HDF5 File Format

HDF5 is a file format for storing large amounts of data. Like XML, HDF5 merely describes a format for storing information such as arrays. Hence, to define a format to store trajectories in HDF5, we must define exactly how our data will be stored.

The following format is an extension of the MDTraj trajectory format, as defined here. See that article for the reasoning behind the choice of format.

NarupaTools Trajectory 1.0

The NarupaTools 1.0 trajectory format is a superset of the MDTraj trajectory 1.1 convention.

Global Attributes

  • conventions (required): Space/comma separated list of tokens defining conventions followed by the file. MDTraj requires that ‘Pande’ be one of the conventions present. NarupaTools additionally requires that ‘NarupaTools’ also be present to indicate a trajectory adheres to this standard.

  • conventionVersion (required): Should be set to “1.1” to indicate the convention version for MDTraj.

  • narupaToolsConventionVersion (required): Should be set to “1.0”, to indicate the convention version for narupatools.

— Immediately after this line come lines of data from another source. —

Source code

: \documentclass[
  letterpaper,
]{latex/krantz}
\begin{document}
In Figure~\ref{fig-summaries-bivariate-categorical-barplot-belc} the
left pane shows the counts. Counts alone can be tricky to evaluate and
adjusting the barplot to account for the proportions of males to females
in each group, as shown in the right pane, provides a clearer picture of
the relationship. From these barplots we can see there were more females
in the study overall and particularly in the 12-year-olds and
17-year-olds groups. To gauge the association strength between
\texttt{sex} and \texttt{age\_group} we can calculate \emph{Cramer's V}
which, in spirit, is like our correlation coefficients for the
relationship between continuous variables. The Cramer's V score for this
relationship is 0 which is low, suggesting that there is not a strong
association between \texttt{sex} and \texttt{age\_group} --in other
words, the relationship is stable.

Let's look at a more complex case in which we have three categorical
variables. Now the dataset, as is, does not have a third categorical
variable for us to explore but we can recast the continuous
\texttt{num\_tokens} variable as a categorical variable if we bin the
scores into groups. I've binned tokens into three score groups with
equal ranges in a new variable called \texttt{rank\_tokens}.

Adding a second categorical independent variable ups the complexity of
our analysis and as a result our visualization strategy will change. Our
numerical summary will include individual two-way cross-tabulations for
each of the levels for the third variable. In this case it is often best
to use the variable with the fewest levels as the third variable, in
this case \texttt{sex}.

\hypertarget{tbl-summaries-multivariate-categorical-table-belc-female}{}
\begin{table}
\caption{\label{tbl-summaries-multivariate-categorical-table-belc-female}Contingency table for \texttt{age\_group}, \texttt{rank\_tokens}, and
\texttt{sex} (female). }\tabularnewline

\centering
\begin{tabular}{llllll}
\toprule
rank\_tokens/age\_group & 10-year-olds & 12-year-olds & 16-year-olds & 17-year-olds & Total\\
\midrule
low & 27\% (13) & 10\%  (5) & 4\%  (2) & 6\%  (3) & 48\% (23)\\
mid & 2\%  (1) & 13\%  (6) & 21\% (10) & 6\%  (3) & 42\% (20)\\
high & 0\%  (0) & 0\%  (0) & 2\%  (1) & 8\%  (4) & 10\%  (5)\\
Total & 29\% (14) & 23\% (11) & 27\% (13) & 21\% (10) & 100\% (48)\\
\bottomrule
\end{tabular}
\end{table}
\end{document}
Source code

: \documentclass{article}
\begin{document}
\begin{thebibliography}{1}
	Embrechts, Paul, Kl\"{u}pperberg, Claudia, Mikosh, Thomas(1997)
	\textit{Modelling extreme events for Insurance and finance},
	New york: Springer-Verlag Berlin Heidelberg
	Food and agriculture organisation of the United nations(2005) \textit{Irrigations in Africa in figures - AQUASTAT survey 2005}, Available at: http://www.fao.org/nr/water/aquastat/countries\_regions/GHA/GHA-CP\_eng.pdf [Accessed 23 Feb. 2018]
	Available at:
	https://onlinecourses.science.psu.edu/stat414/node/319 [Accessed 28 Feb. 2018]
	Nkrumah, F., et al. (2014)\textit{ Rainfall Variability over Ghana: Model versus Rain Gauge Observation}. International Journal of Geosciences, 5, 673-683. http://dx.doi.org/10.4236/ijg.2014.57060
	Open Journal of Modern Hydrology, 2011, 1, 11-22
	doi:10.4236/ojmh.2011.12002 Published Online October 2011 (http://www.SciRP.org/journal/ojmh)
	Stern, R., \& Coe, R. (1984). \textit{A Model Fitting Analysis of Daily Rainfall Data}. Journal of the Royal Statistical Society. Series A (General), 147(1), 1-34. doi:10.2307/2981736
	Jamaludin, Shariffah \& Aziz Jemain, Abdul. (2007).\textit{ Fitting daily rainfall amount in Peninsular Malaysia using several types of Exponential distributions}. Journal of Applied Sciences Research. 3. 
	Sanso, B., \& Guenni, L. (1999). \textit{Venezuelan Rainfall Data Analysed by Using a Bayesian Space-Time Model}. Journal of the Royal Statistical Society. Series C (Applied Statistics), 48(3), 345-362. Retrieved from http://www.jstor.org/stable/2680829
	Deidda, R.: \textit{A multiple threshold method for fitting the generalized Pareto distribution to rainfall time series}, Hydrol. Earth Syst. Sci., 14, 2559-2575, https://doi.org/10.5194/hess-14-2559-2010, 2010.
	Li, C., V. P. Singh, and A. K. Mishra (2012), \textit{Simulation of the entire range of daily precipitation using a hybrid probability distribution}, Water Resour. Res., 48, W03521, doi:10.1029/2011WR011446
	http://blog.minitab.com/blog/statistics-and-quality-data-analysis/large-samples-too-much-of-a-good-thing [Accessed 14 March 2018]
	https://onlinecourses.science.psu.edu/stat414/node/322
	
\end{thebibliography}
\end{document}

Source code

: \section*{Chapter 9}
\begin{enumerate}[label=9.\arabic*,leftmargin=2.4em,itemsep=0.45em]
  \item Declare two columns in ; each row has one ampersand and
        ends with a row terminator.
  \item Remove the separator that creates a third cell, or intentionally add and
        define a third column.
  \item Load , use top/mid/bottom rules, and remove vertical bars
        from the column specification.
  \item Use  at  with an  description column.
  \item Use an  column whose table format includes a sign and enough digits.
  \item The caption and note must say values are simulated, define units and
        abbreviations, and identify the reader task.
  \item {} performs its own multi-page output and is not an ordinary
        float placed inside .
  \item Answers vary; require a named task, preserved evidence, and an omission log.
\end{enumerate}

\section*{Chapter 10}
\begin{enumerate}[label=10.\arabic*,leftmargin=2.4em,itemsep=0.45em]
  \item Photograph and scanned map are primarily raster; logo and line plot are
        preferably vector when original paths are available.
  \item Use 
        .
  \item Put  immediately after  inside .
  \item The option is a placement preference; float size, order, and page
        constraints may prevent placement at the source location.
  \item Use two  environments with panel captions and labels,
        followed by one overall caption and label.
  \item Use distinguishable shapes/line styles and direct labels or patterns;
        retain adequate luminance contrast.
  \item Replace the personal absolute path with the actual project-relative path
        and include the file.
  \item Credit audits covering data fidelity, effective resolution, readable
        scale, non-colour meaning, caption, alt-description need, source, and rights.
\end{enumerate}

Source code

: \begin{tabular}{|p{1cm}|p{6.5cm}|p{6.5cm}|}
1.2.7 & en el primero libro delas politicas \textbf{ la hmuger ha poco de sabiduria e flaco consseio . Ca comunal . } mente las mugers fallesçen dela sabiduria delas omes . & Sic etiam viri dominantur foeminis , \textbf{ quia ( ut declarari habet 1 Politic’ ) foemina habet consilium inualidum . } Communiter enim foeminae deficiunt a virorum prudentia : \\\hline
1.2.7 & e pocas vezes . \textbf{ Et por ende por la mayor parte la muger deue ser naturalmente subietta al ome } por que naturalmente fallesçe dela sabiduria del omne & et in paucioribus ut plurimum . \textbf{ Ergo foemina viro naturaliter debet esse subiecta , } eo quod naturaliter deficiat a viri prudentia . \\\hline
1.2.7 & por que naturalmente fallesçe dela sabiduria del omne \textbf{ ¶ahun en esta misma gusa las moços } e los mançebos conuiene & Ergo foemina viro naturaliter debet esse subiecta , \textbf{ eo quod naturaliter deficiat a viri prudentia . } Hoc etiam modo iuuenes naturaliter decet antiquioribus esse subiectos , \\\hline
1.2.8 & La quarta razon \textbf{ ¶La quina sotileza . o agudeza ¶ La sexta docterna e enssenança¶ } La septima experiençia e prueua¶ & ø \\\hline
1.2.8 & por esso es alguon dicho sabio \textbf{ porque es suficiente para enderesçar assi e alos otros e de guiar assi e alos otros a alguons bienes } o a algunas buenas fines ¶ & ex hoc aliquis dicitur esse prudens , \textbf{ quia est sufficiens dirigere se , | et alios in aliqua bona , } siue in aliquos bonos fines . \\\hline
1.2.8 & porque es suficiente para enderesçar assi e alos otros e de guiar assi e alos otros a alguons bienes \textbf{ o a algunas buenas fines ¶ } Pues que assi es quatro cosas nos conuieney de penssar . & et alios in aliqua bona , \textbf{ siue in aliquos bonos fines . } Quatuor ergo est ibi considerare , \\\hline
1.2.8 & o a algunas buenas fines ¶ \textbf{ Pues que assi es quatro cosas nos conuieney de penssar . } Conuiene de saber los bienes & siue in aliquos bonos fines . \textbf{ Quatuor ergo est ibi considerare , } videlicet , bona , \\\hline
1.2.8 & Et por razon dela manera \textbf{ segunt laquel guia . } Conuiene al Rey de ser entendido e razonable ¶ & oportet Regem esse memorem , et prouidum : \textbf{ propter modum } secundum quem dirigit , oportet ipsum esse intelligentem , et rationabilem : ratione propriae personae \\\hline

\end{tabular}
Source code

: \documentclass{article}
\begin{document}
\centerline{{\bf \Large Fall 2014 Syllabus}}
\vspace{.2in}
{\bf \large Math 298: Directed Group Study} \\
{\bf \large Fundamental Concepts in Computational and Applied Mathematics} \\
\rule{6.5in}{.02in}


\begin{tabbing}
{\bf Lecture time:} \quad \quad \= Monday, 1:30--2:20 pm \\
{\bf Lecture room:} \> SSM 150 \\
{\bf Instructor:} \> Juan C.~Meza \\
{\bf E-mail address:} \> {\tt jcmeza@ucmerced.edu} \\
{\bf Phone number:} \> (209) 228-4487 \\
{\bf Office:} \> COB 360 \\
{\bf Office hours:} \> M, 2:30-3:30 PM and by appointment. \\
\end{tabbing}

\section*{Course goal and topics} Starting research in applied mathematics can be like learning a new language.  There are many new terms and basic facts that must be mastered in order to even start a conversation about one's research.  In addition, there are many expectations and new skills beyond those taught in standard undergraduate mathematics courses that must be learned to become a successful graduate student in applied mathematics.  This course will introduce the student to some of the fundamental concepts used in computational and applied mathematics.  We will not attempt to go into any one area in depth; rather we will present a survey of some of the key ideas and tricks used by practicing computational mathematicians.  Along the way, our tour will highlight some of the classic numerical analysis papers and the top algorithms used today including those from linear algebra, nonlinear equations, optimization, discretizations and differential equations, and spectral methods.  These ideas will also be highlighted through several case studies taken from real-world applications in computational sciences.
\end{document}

  • program (required): Name of the creating program or module.

  • programVersion (required): Version of the creating program or module.

Arrays

Within the root group ‘/’ the following arrays can be specified. Each array should have an attribute with the key ‘units’ with a string value specifying the units.

  • coordinates (required): Cartesian coordinates of the particles.

    • Shape: (n_frames, n_atoms, 3)

    • Type: float32

    • Standard Units: ”nanometers”

  • time (optional): Time of each frame.

    • Shape: (n_frames)

    • Type: float32

    • Standard Units: “picoseconds”

  • cell_lengths (optional): Cell lengths of the unit cell. The cell is standardised, with \(a\) lying on the x axis and \(b\) in the x-y plane. The origin of the unit cell lies at \((0,0,0)\). If any dimension is not periodic, then the cell length should be set to 0.

    • Shape: (n_frames, 3)

    • Type: float32

    • Standard Units: “nanometers”

  • cell_angles (optional): Cell angles of the unit cell.

    • Shape: (n_frames, 3)

    • Type: float32

    • Standard Units: “degrees”

  • velocities (optional): Velocities of the particles.

    • Shape: (n_frames, n_atoms, 3)

    • Type: float32

    • Standard Units: ”nanometers/picosecond”

  • forces (optional): Forces on each particle.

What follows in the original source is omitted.